The British psychologist and writer Oliver James quotes some interesting stats showing how with increasing income inequality the level of emotional stress in society goes up, so these individuals may just be symptoms of a wider malaise, but surely still accountable in some way. Maybe we should, as Maureen Dowd says, ‘Bring on the shackles. Let the show trials begin’, or perhaps we can use psychology to avert similar problems in future. We should insist on our senior executives spending regular periods of time living and working with normal or disadvantaged people in order to keep them in touch with the real world. Maybe they should also spend time in their sales departments as regular sales folk, to remind them just how hard it is to generate the million dollars of profit that they just spent on some foible.

Thursday, January 1, 2009

If in doubt, change the structure


Announcing some personnel changes today,
"The company [Dell] said the moves were part of an effort to reorganize the company around global market segments. Dell said it was reorganizing three of its four major product segments — large corporations, small and medium-size businesses, and other institutions like government — into global entities. The company said the change would allow faster development and deployment of standardized products across the world.
The company’s fourth major product group, which focuses on the consumer market, already operates globally."

Assuredly, this must have followed much deliberation and analysis, but it may also reflect the common response in business to changes in conditions: when in doubt, change the structure.

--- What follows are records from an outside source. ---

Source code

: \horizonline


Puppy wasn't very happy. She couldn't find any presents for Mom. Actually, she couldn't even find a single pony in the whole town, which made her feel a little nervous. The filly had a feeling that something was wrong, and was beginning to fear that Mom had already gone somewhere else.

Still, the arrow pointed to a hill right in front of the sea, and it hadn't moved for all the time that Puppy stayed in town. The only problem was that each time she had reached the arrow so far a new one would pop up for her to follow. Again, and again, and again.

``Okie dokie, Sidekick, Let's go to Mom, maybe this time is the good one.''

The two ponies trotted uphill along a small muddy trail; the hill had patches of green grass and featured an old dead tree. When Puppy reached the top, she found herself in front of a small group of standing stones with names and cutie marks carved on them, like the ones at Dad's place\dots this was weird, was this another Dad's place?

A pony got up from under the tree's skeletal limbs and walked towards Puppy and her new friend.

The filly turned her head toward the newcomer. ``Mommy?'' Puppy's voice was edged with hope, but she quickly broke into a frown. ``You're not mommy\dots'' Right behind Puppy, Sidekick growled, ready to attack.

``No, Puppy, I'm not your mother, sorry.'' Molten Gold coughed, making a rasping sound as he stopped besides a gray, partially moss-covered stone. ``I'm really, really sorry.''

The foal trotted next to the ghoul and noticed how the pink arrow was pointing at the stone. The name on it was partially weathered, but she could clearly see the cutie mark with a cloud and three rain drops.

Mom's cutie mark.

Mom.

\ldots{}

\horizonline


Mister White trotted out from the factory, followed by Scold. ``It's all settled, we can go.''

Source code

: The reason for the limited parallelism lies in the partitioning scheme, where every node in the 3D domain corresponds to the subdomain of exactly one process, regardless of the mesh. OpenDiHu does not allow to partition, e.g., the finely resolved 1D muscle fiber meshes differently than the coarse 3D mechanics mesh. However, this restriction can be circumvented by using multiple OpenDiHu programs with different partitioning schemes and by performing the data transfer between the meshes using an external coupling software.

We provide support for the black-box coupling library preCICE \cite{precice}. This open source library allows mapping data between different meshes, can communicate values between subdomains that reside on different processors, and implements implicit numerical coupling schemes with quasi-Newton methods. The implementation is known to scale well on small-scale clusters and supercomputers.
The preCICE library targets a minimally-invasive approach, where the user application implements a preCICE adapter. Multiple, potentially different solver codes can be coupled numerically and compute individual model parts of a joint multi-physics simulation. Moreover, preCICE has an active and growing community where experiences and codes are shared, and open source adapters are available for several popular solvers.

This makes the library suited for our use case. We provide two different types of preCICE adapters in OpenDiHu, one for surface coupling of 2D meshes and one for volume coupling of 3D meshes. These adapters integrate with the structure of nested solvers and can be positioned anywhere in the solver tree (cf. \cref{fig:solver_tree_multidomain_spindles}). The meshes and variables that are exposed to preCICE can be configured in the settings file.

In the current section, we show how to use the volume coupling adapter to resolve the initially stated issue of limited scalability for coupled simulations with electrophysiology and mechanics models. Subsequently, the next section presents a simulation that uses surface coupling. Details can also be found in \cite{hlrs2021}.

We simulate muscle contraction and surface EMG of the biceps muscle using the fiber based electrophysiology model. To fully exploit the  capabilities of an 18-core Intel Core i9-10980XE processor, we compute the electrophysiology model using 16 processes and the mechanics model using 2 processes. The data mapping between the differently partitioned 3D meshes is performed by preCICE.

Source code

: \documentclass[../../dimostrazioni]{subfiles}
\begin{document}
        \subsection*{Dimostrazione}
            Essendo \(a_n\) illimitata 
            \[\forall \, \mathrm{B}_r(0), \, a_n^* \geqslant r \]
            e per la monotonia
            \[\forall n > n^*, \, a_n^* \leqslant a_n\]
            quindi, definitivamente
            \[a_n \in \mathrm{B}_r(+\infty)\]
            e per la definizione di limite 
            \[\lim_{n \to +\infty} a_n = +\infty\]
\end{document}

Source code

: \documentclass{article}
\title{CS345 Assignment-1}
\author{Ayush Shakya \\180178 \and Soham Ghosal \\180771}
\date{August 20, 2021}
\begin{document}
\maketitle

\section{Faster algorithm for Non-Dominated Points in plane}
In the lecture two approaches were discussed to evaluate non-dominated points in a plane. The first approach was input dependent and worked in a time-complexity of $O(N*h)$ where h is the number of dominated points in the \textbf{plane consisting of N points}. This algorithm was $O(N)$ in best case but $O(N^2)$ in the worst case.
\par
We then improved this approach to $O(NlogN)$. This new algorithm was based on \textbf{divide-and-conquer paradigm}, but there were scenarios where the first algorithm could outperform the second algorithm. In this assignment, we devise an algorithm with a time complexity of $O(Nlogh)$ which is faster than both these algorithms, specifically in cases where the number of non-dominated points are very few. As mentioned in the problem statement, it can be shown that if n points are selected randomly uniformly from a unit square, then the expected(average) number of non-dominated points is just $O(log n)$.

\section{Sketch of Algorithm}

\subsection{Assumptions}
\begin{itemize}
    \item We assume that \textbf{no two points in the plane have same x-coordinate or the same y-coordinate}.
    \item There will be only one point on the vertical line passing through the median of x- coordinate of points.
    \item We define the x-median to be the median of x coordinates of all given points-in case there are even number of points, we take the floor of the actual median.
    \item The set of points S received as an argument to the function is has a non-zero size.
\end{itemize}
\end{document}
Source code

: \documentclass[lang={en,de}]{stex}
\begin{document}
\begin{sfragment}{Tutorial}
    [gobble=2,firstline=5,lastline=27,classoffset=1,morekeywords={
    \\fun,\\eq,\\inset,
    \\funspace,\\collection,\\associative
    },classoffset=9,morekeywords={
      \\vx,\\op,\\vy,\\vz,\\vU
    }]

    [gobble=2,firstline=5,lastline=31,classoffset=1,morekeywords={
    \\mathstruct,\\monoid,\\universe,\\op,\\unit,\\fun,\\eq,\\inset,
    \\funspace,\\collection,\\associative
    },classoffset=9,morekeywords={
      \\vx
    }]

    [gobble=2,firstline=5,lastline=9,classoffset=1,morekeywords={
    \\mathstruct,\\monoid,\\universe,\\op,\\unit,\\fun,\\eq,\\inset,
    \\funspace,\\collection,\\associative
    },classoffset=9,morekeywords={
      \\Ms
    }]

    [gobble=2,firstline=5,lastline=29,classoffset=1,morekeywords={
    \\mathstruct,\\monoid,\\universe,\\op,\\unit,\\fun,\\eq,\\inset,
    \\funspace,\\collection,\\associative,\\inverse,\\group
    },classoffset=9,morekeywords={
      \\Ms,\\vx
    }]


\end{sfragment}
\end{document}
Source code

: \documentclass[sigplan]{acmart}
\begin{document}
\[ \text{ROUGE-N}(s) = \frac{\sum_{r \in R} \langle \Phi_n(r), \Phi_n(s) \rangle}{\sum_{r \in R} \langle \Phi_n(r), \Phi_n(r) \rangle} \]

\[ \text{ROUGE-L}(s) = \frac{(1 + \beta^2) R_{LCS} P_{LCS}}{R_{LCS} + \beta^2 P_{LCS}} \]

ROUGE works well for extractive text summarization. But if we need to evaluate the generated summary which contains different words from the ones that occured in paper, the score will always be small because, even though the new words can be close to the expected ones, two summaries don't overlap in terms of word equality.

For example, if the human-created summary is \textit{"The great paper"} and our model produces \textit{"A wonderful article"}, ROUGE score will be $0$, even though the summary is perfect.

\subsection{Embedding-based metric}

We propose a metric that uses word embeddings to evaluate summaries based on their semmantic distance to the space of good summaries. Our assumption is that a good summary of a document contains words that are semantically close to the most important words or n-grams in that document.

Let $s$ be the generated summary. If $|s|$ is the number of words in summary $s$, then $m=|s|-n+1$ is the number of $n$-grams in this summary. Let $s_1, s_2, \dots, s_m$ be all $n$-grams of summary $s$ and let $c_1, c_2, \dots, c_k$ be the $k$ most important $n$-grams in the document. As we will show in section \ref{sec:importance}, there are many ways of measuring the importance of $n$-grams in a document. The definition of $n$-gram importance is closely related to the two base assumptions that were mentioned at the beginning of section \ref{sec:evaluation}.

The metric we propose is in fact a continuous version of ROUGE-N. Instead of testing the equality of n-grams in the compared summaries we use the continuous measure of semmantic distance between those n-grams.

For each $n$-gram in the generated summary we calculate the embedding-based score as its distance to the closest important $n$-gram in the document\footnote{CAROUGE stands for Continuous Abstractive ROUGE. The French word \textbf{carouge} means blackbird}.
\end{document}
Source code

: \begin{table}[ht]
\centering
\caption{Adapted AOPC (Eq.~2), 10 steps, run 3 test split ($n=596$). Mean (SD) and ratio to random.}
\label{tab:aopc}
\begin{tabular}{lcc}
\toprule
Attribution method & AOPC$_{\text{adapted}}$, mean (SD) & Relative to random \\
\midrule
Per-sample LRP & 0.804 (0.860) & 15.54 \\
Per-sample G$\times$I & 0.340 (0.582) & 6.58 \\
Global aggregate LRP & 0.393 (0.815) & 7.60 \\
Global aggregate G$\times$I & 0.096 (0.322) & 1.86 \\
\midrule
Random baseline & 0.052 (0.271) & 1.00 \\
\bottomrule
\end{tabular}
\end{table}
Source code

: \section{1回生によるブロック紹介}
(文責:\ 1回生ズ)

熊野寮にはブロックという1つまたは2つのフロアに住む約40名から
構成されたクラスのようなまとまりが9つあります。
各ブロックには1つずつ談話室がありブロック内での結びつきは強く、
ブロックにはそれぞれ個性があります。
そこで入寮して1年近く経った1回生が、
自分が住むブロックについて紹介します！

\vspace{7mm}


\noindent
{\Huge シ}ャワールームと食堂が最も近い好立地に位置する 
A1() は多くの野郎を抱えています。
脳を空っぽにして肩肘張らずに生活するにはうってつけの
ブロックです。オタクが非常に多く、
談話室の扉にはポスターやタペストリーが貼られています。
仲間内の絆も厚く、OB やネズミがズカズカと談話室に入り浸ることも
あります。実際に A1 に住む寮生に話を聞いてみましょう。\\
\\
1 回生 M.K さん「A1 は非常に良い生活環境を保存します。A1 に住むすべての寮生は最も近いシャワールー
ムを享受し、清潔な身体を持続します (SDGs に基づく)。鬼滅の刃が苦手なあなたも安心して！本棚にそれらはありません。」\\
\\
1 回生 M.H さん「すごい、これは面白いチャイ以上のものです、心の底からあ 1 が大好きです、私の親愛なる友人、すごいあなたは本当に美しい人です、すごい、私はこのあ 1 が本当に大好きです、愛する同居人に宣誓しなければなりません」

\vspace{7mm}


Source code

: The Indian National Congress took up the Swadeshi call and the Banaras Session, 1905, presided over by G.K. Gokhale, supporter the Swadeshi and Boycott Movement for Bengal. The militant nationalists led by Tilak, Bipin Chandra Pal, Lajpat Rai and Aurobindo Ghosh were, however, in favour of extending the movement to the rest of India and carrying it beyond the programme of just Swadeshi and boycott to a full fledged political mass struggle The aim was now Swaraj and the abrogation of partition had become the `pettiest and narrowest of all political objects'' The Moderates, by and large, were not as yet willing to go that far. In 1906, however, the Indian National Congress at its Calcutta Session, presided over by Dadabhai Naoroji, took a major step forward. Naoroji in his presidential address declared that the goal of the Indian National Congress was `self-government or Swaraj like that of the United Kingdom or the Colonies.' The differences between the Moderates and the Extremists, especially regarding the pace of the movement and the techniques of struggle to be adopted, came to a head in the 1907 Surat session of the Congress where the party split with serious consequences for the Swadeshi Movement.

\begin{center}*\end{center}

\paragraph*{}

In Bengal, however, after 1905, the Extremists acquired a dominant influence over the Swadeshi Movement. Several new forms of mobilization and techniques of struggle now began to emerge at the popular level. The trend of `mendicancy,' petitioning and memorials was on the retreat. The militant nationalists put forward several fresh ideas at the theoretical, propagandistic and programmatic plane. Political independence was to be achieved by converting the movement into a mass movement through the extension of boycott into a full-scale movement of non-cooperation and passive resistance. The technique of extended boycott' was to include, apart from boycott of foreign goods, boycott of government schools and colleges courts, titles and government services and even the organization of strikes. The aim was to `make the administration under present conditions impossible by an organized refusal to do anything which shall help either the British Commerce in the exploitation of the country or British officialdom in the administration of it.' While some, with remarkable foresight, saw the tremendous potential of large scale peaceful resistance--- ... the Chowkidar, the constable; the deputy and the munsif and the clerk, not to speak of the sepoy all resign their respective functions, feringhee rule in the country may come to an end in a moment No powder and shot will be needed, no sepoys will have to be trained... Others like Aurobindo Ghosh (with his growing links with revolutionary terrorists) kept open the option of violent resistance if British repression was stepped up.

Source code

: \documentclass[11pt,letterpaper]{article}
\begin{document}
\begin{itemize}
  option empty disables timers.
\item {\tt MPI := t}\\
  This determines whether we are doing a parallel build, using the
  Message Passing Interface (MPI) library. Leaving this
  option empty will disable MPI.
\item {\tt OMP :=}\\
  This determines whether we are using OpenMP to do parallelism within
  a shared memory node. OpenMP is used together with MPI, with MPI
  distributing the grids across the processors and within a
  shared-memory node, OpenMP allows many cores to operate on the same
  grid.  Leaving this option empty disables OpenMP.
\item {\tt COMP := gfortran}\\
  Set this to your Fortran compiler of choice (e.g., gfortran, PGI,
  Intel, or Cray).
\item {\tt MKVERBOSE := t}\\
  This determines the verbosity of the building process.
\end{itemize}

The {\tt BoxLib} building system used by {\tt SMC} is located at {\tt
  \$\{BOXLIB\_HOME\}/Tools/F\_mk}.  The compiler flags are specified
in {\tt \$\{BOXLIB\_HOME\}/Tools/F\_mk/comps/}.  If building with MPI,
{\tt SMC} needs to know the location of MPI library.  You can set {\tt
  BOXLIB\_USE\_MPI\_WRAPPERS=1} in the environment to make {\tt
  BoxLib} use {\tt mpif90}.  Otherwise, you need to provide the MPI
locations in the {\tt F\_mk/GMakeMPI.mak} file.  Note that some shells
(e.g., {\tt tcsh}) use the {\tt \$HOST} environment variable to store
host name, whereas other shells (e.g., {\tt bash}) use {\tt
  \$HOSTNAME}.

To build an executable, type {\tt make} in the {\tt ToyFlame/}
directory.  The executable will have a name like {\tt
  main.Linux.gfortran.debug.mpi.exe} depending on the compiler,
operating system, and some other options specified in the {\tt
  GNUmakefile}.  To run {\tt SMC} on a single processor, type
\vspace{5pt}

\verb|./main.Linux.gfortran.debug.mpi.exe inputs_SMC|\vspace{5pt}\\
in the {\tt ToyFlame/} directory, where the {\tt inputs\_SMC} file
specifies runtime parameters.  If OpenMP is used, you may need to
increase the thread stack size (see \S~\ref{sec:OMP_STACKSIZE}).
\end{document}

If you look around the world of business, you can find any number of structural permutations, and you would probably find that there is little or no correlation between structure and success at a sector level. What does this tell us? I think we can deduce that:
- Structure is personal - it responds to a CEO's personal predispositions and the company's specific business and sociological needs at a point in time (so benchmarking probably isn't going to get you very far)
- Any given structure is less important than the act of changing structures which refocuses attention on what is being done and how (so maybe minor changes can be as effective as major disruptions?)
- The way you organize is more about the capacity and capabilities of your resources than because any given structure is particularly right (so focus on building capacity and capabilities more than on perfecting your structures).

In what will be a tough year for most companies, it may make sense to focus on multiple tweaks rather than big disruptive change and paying more attention to what our leaders are doing rather than what they are controlling.